- FWCT logo Motto: "Ko e me'a tēpū ko e 'iate kitautolu 'a e 'Otua" (The best of all is that God is with us).
- Classification: Protestant
- Orientation: Methodist
- Theology: Wesleyan, Evangelical
- Polity: Connexionalism
- President: Dr. Tevita Koloa'ia Havea
- Secretary-General: Rev. Mr. Alifeleti Atiola
- Headquarters: Nuku'alofa, Tonga
- Territory: Tonga, Fiji, American Samoa, Aotearoa/New Zealand, Australia, Japan, United States of America.
- Origin: 30 May 1924.
- Merger of: Free Church of Tonga and Methodist Church of Australasia
- Other name: Methodist Church of Tonga
- Official website: www.fwc.to

= Free Wesleyan Church of Tonga =

Largest Christian denomination in Tonga

The Free Wesleyan Church of Tonga (FWCT; Tongan: Siasi Uēsiliana Tau‘atāina ‘o Tonga) is a Methodist denomination in Tonga.
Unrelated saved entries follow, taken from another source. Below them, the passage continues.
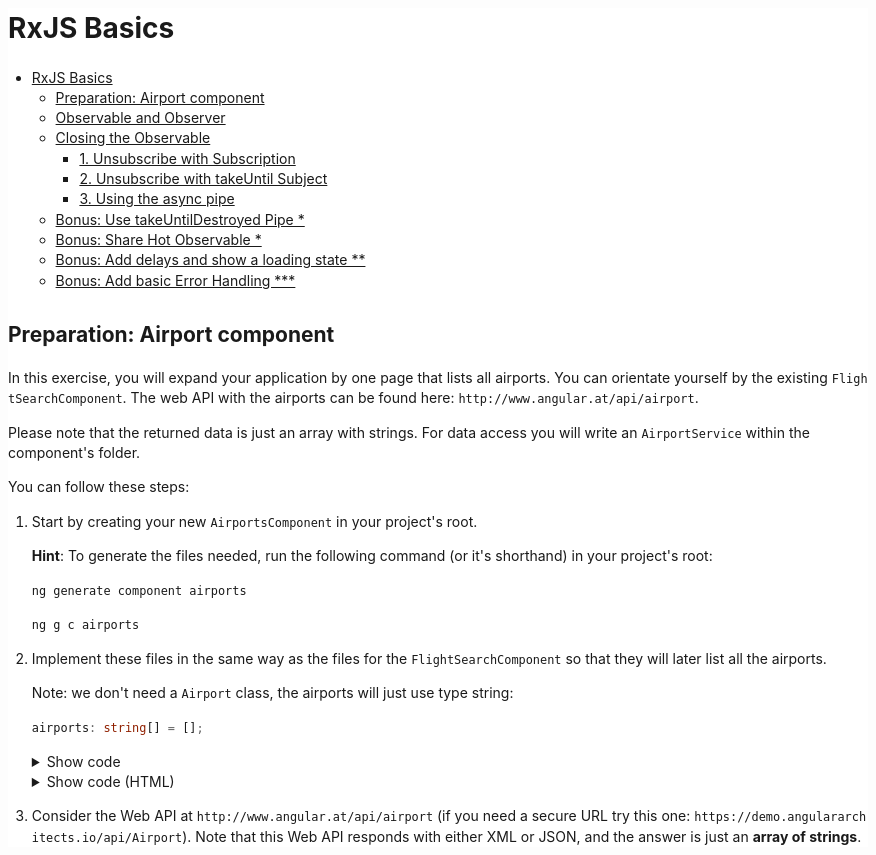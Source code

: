 # RxJS Basics



- [RxJS Basics](#rxjs-basics)
  - [Preparation: Airport component](#preparation-airport-component)
  - [Observable and Observer](#observable-and-observer)
  - [Closing the Observable](#closing-the-observable)
    - [1. Unsubscribe with Subscription](#1-unsubscribe-with-subscription)
    - [2. Unsubscribe with takeUntil Subject](#2-unsubscribe-with-takeuntil-subject)
    - [3. Using the async pipe](#3-using-the-async-pipe)
  - [Bonus: Use takeUntilDestroyed Pipe \*](#bonus-use-takeuntildestroyed-pipe-)
  - [Bonus: Share Hot Observable \*](#bonus-share-hot-observable-)
  - [Bonus: Add delays and show a loading state \*\*](#bonus-add-delays-and-show-a-loading-state-)
  - [Bonus: Add basic Error Handling \*\*\*](#bonus-add-basic-error-handling-)
  

## Preparation: Airport component

In this exercise, you will expand your application by one page that lists all airports. You can orientate yourself by the existing `FlightSearchComponent`. The web API with the airports can be found here: `http://www.angular.at/api/airport`.

Please note that the returned data is just an array with strings. For data access you will write an `AirportService` within the component's folder.

You can follow these steps:

1. Start by creating your new `AirportsComponent` in your project's root.

   **Hint**: To generate the files needed, run the following command (or it's shorthand) in your project's root:

   ```
   ng generate component airports
   ```

   ```
   ng g c airports
   ```

2. Implement these files in the same way as the files for the `FlightSearchComponent` so that they will later list all the airports.

   Note: we don't need a `Airport` class, the airports will just use type string:

   ```typescript
   airports: string[] = [];
   ```

   <details><summary>Show code</summary></details>

   <details><summary>Show code (HTML)</summary></details>

3. Consider the Web API at `http://www.angular.at/api/airport` (if you need a secure URL try this one: `https://demo.angulararchitects.io/api/Airport`). Note that this Web API responds with either XML or JSON, and the answer is just an **array of strings**.
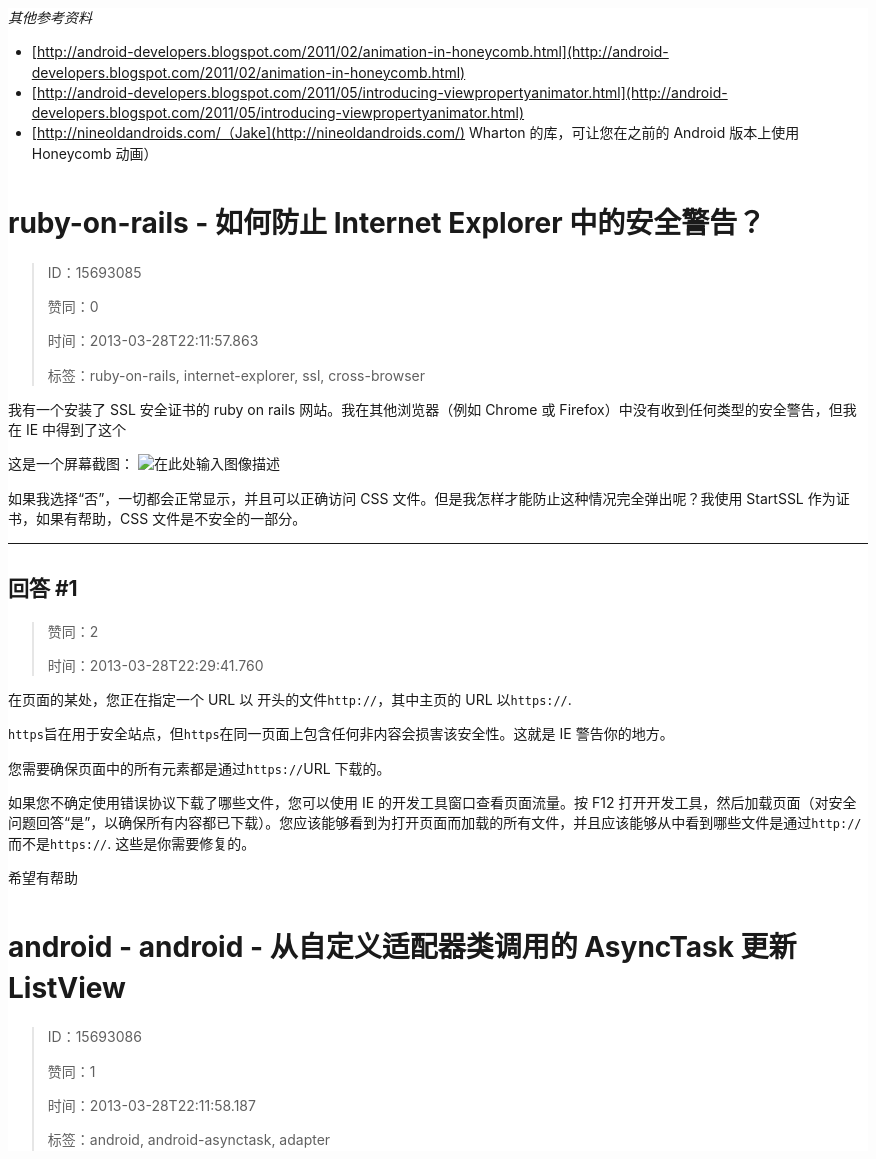 *其他参考资料*

*   [http://android-developers.blogspot.com/2011/02/animation-in-honeycomb.html](http://android-developers.blogspot.com/2011/02/animation-in-honeycomb.html)
*   [http://android-developers.blogspot.com/2011/05/introducing-viewpropertyanimator.html](http://android-developers.blogspot.com/2011/05/introducing-viewpropertyanimator.html)
*   [http://nineoldandroids.com/（Jake](http://nineoldandroids.com/) Wharton 的库，可让您在之前的 Android 版本上使用 Honeycomb 动画）

# ruby-on-rails - 如何防止 Internet Explorer 中的安全警告？

> ID：15693085
> 
> 赞同：0
> 
> 时间：2013-03-28T22:11:57.863
> 
> 标签：ruby-on-rails, internet-explorer, ssl, cross-browser

我有一个安装了 SSL 安全证书的 ruby​​ on rails 网站。我在其他浏览器（例如 Chrome 或 Firefox）中没有收到任何类型的安全警告，但我在 IE 中得到了这个

这是一个屏幕截图： ![在此处输入图像描述](../Images/b16e49444a2359cf2caec704e011c0d2.png)

如果我选择“否”，一切都会正常显示，并且可以正确访问 CSS 文件。但是我怎样才能防止这种情况完全弹出呢？我使用 StartSSL 作为证书，如果有帮助，CSS 文件是不安全的一部分。

* * *

## 回答 #1

> 赞同：2
> 
> 时间：2013-03-28T22:29:41.760

在页面的某处，您正在指定一个 URL 以 开头的文件`http://`，其中主页的 URL 以`https://`.

`https`旨在用于安全站点，但`https`在同一页面上包含任何非内容会损害该安全性。这就是 IE 警告你的地方。

您需要确保页面中的所有元素都是通过`https://`URL 下载的。

如果您不确定使用错误协议下载了哪些文件，您可以使用 IE 的开发工具窗口查看页面流量。按 F12 打开开发工具，然后加载页面（对安全问题回答“是”，以确保所有内容都已下载）。您应该能够看到为打开页面而加载的所有文件，并且应该能够从中看到哪些文件是通过`http://`而不是`https://`. 这些是你需要修复的。

希望有帮助

# android - android - 从自定义适配器类调用的 AsyncTask 更新 ListView

> ID：15693086
> 
> 赞同：1
> 
> 时间：2013-03-28T22:11:58.187
> 
> 标签：android, android-asynctask, adapter
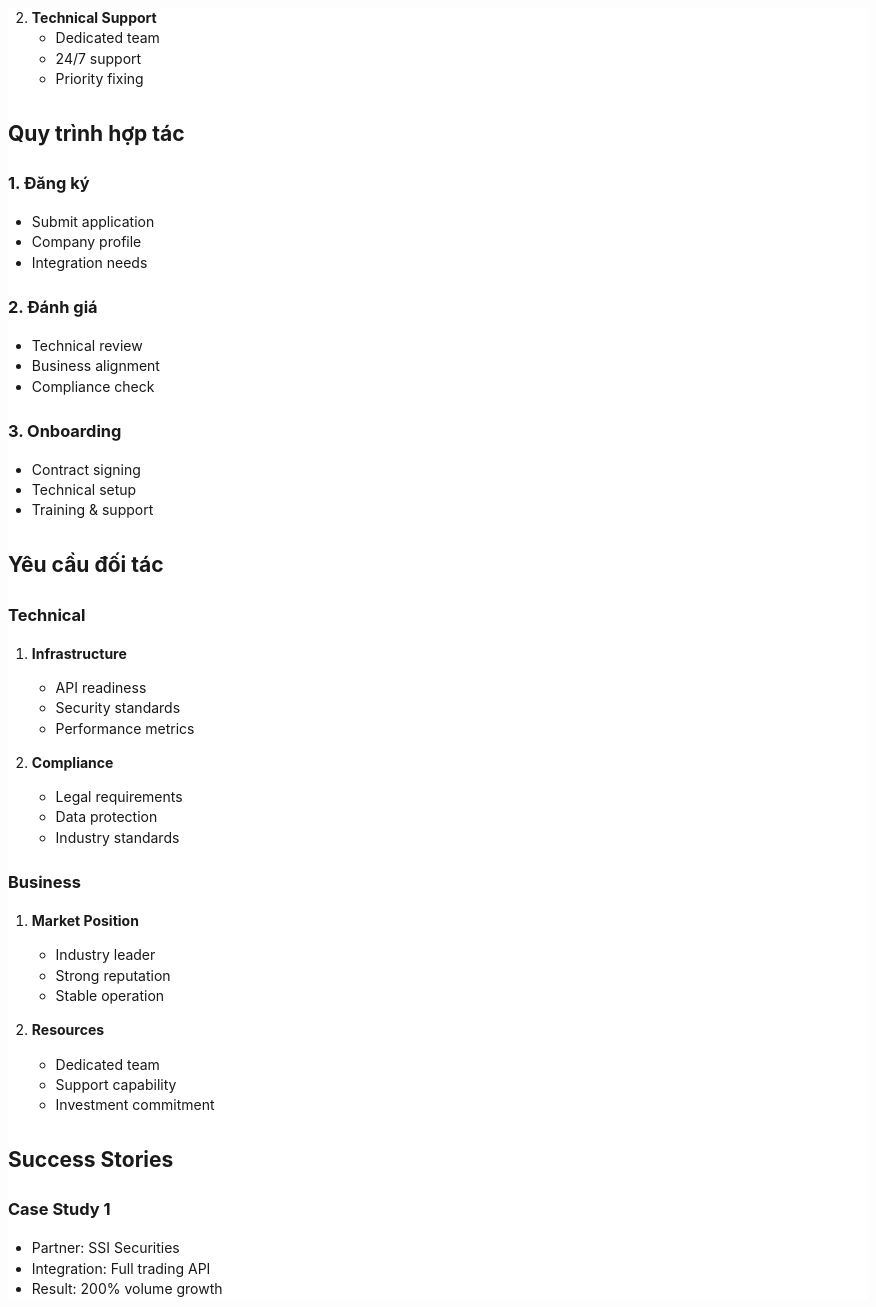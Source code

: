 2. **Technical Support**
   - Dedicated team
   - 24/7 support
   - Priority fixing

## Quy trình hợp tác

### 1. Đăng ký
- Submit application
- Company profile
- Integration needs

### 2. Đánh giá
- Technical review
- Business alignment
- Compliance check

### 3. Onboarding
- Contract signing
- Technical setup
- Training & support

## Yêu cầu đối tác

### Technical
1. **Infrastructure**
   - API readiness
   - Security standards
   - Performance metrics

2. **Compliance**
   - Legal requirements
   - Data protection
   - Industry standards

### Business
1. **Market Position**
   - Industry leader
   - Strong reputation
   - Stable operation

2. **Resources**
   - Dedicated team
   - Support capability
   - Investment commitment

## Success Stories

### Case Study 1
- Partner: SSI Securities
- Integration: Full trading API
- Result: 200% volume growth
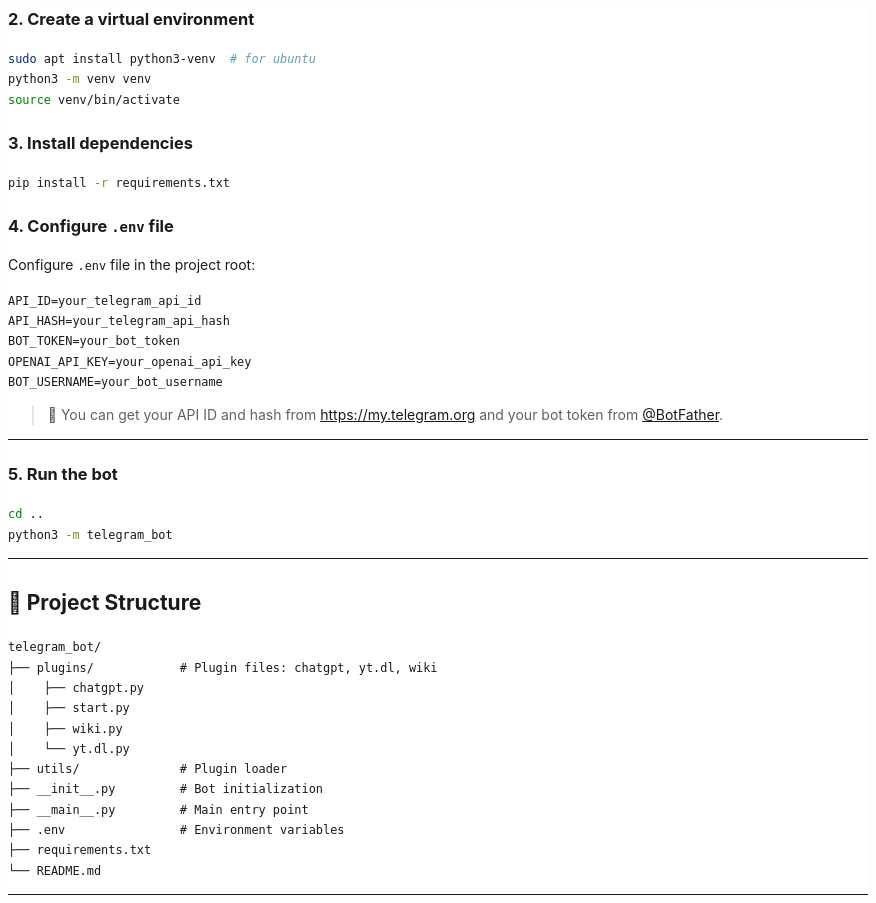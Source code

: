 ### 2. Create a virtual environment

```bash
sudo apt install python3-venv  # for ubuntu
python3 -m venv venv
source venv/bin/activate
```

### 3. Install dependencies

```bash
pip install -r requirements.txt
```

### 4. Configure `.env` file

Configure `.env` file in the project root:

```
API_ID=your_telegram_api_id
API_HASH=your_telegram_api_hash
BOT_TOKEN=your_bot_token
OPENAI_API_KEY=your_openai_api_key
BOT_USERNAME=your_bot_username
```

> 📌 You can get your API ID and hash from https://my.telegram.org and your bot token from [@BotFather](https://t.me/BotFather).

---

### 5. Run the bot

```bash
cd ..
python3 -m telegram_bot
```

---

## 📁 Project Structure

```
telegram_bot/
├── plugins/            # Plugin files: chatgpt, yt.dl, wiki
│    ├── chatgpt.py
│    ├── start.py
│    ├── wiki.py
│    └── yt.dl.py
├── utils/              # Plugin loader
├── __init__.py         # Bot initialization
├── __main__.py         # Main entry point
├── .env                # Environment variables
├── requirements.txt
└── README.md
```

---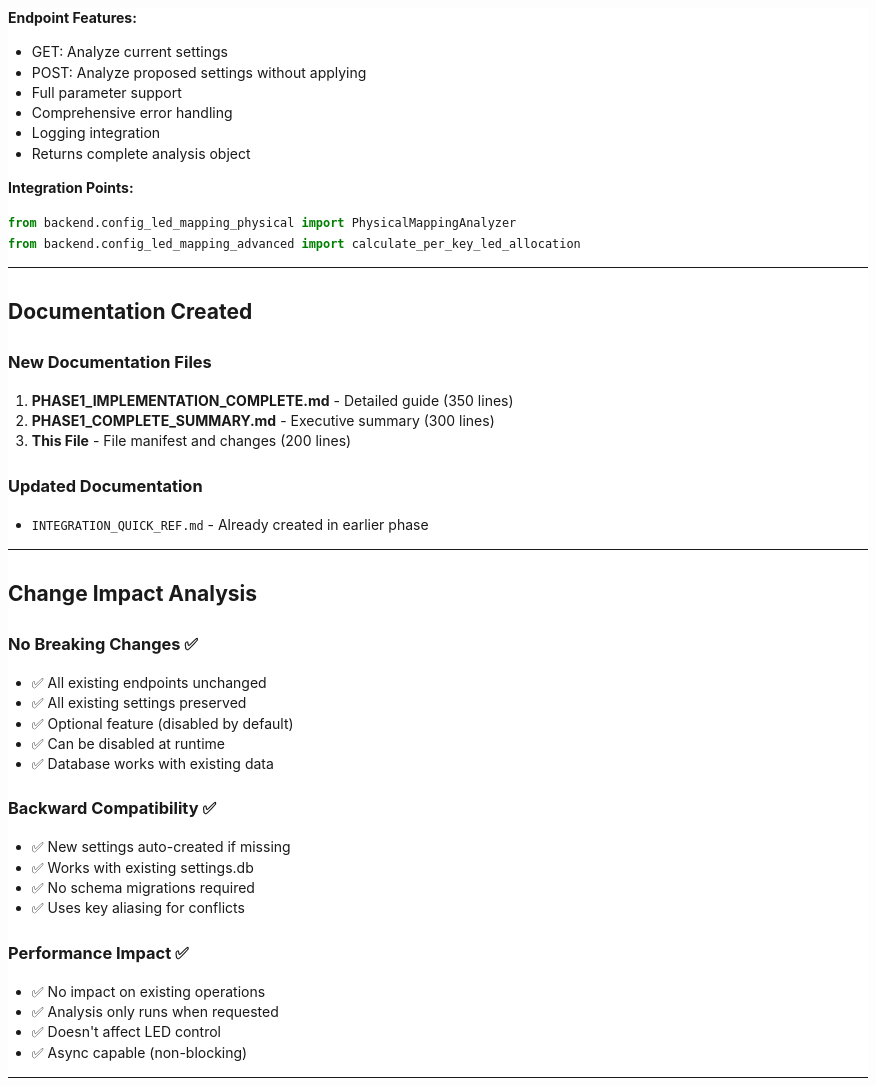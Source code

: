 **Endpoint Features:**
- GET: Analyze current settings
- POST: Analyze proposed settings without applying
- Full parameter support
- Comprehensive error handling
- Logging integration
- Returns complete analysis object

**Integration Points:**
```python
from backend.config_led_mapping_physical import PhysicalMappingAnalyzer
from backend.config_led_mapping_advanced import calculate_per_key_led_allocation
```

---

## Documentation Created

### New Documentation Files
1. **PHASE1_IMPLEMENTATION_COMPLETE.md** - Detailed guide (350 lines)
2. **PHASE1_COMPLETE_SUMMARY.md** - Executive summary (300 lines)
3. **This File** - File manifest and changes (200 lines)

### Updated Documentation
- `INTEGRATION_QUICK_REF.md` - Already created in earlier phase

---

## Change Impact Analysis

### No Breaking Changes ✅
- ✅ All existing endpoints unchanged
- ✅ All existing settings preserved
- ✅ Optional feature (disabled by default)
- ✅ Can be disabled at runtime
- ✅ Database works with existing data

### Backward Compatibility ✅
- ✅ New settings auto-created if missing
- ✅ Works with existing settings.db
- ✅ No schema migrations required
- ✅ Uses key aliasing for conflicts

### Performance Impact ✅
- ✅ No impact on existing operations
- ✅ Analysis only runs when requested
- ✅ Doesn't affect LED control
- ✅ Async capable (non-blocking)

---
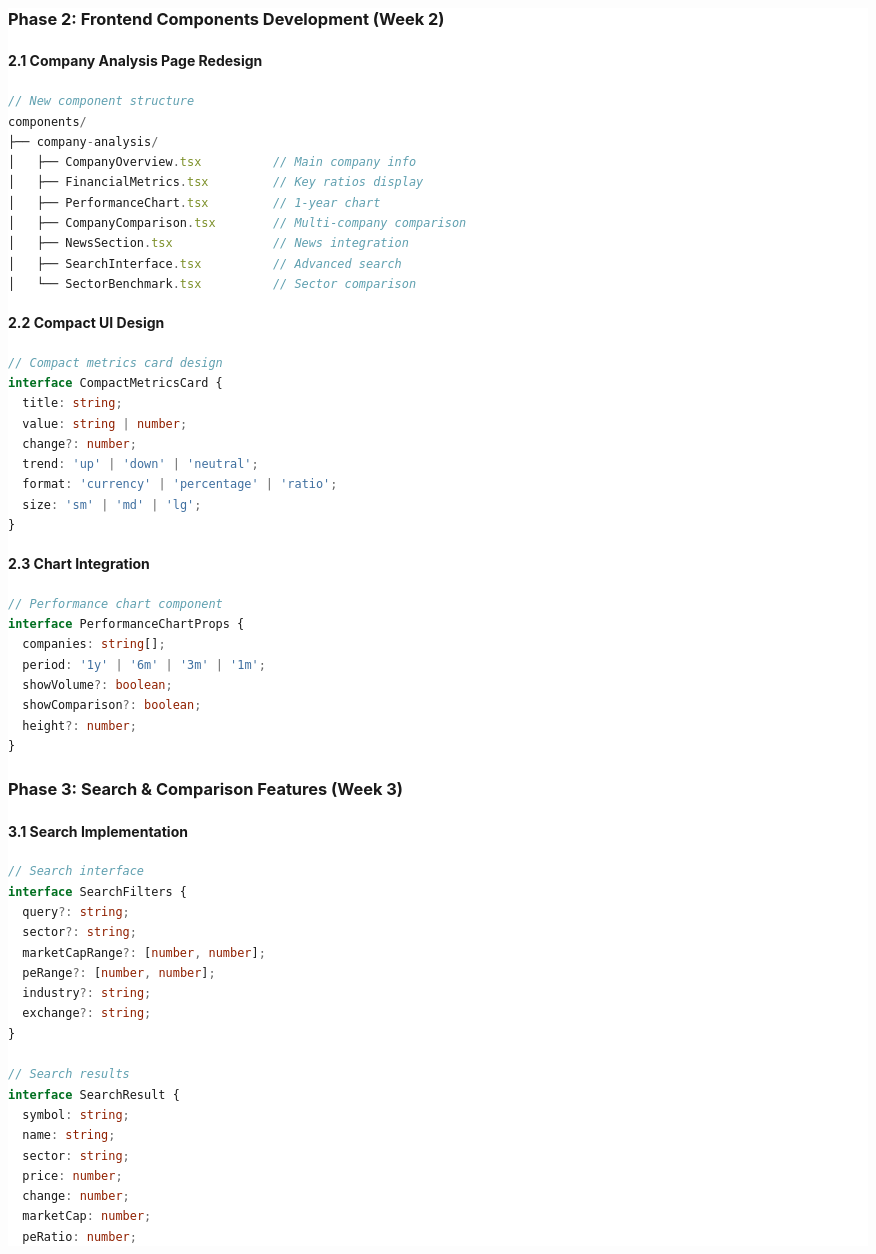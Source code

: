### **Phase 2: Frontend Components Development (Week 2)**

#### **2.1 Company Analysis Page Redesign**
```typescript
// New component structure
components/
├── company-analysis/
│   ├── CompanyOverview.tsx          // Main company info
│   ├── FinancialMetrics.tsx         // Key ratios display
│   ├── PerformanceChart.tsx         // 1-year chart
│   ├── CompanyComparison.tsx        // Multi-company comparison
│   ├── NewsSection.tsx              // News integration
│   ├── SearchInterface.tsx          // Advanced search
│   └── SectorBenchmark.tsx          // Sector comparison
```

#### **2.2 Compact UI Design**
```typescript
// Compact metrics card design
interface CompactMetricsCard {
  title: string;
  value: string | number;
  change?: number;
  trend: 'up' | 'down' | 'neutral';
  format: 'currency' | 'percentage' | 'ratio';
  size: 'sm' | 'md' | 'lg';
}
```

#### **2.3 Chart Integration**
```typescript
// Performance chart component
interface PerformanceChartProps {
  companies: string[];
  period: '1y' | '6m' | '3m' | '1m';
  showVolume?: boolean;
  showComparison?: boolean;
  height?: number;
}
```

### **Phase 3: Search & Comparison Features (Week 3)**

#### **3.1 Search Implementation**
```typescript
// Search interface
interface SearchFilters {
  query?: string;
  sector?: string;
  marketCapRange?: [number, number];
  peRange?: [number, number];
  industry?: string;
  exchange?: string;
}

// Search results
interface SearchResult {
  symbol: string;
  name: string;
  sector: string;
  price: number;
  change: number;
  marketCap: number;
  peRatio: number;
```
It is the largest Christian denomination in the nation and has close ties with the Monarch. It has its roots in the arrival of the first missionaries from the London Missionary Society and the ministry of the Wesleyan Methodist Mission Society, the latter of which cemented its Methodist identity.

The Tongan Royal Family has had a close relationship with the denomination since the arrival of Christianity on the island, and many of them have been prominent members; thus, with these factors, the FWCT can be considered a de facto state church.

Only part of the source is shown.